[Collection entries]

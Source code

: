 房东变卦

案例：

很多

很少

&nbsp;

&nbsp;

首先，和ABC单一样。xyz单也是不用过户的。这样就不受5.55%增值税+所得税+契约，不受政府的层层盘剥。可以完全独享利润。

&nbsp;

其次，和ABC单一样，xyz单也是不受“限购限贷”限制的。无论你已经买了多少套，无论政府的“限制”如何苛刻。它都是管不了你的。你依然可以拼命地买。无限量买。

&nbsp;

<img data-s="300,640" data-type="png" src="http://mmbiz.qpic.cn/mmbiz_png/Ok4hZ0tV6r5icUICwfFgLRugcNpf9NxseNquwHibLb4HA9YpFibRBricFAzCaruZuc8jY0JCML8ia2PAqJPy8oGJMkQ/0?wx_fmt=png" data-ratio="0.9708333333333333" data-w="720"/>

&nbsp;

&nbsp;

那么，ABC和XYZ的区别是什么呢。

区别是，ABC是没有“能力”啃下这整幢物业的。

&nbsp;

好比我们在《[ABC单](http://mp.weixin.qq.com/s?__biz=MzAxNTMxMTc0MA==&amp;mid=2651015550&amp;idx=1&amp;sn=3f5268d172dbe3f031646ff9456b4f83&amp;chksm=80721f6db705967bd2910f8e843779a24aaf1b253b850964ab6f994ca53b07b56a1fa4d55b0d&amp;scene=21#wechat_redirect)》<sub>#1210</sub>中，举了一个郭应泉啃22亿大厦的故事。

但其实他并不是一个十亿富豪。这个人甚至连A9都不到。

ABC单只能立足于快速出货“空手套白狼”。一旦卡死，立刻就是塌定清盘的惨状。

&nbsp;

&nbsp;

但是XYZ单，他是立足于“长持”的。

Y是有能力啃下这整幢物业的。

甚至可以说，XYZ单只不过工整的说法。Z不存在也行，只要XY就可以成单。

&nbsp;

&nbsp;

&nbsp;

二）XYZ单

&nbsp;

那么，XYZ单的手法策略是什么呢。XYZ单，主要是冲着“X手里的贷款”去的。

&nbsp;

* _Exercise prompt_:
The response should reproduce every entry above exactly.

* _Response area_:
Source code

: 房东变卦

案例：

很多

很少

&nbsp;

&nbsp;

首先，和ABC单一样。xyz单也是不用过户的。这样就不受5.55%增值税+所得税+契约，不受政府的层层盘剥。可以完全独享利润。

&nbsp;

其次，和ABC单一样，xyz单也是不受“限购限贷”限制的。无论你已经买了多少套，无论政府的“限制”如何苛刻。它都是管不了你的。你依然可以拼命地买。无限量买。

&nbsp;

<img data-s="300,640" data-type="png" src="http://mmbiz.qpic.cn/mmbiz_png/Ok4hZ0tV6r5icUICwfFgLRugcNpf9NxseNquwHibLb4HA9YpFibRBricFAzCaruZuc8jY0JCML8ia2PAqJPy8oGJMkQ/0?wx_fmt=png" data-ratio="0.9708333333333333" data-w="720"/>

&nbsp;

&nbsp;

那么，ABC和XYZ的区别是什么呢。

区别是，ABC是没有“能力”啃下这整幢物业的。

&nbsp;

好比我们在《[ABC单](http://mp.weixin.qq.com/s?__biz=MzAxNTMxMTc0MA==&amp;mid=2651015550&amp;idx=1&amp;sn=3f5268d172dbe3f031646ff9456b4f83&amp;chksm=80721f6db705967bd2910f8e843779a24aaf1b253b850964ab6f994ca53b07b56a1fa4d55b0d&amp;scene=21#wechat_redirect)》<sub>#1210</sub>中，举了一个郭应泉啃22亿大厦的故事。

但其实他并不是一个十亿富豪。这个人甚至连A9都不到。

ABC单只能立足于快速出货“空手套白狼”。一旦卡死，立刻就是塌定清盘的惨状。

&nbsp;

&nbsp;

但是XYZ单，他是立足于“长持”的。

Y是有能力啃下这整幢物业的。

甚至可以说，XYZ单只不过工整的说法。Z不存在也行，只要XY就可以成单。

&nbsp;

&nbsp;

&nbsp;

二）XYZ单

&nbsp;

那么，XYZ单的手法策略是什么呢。XYZ单，主要是冲着“X手里的贷款”去的。

&nbsp;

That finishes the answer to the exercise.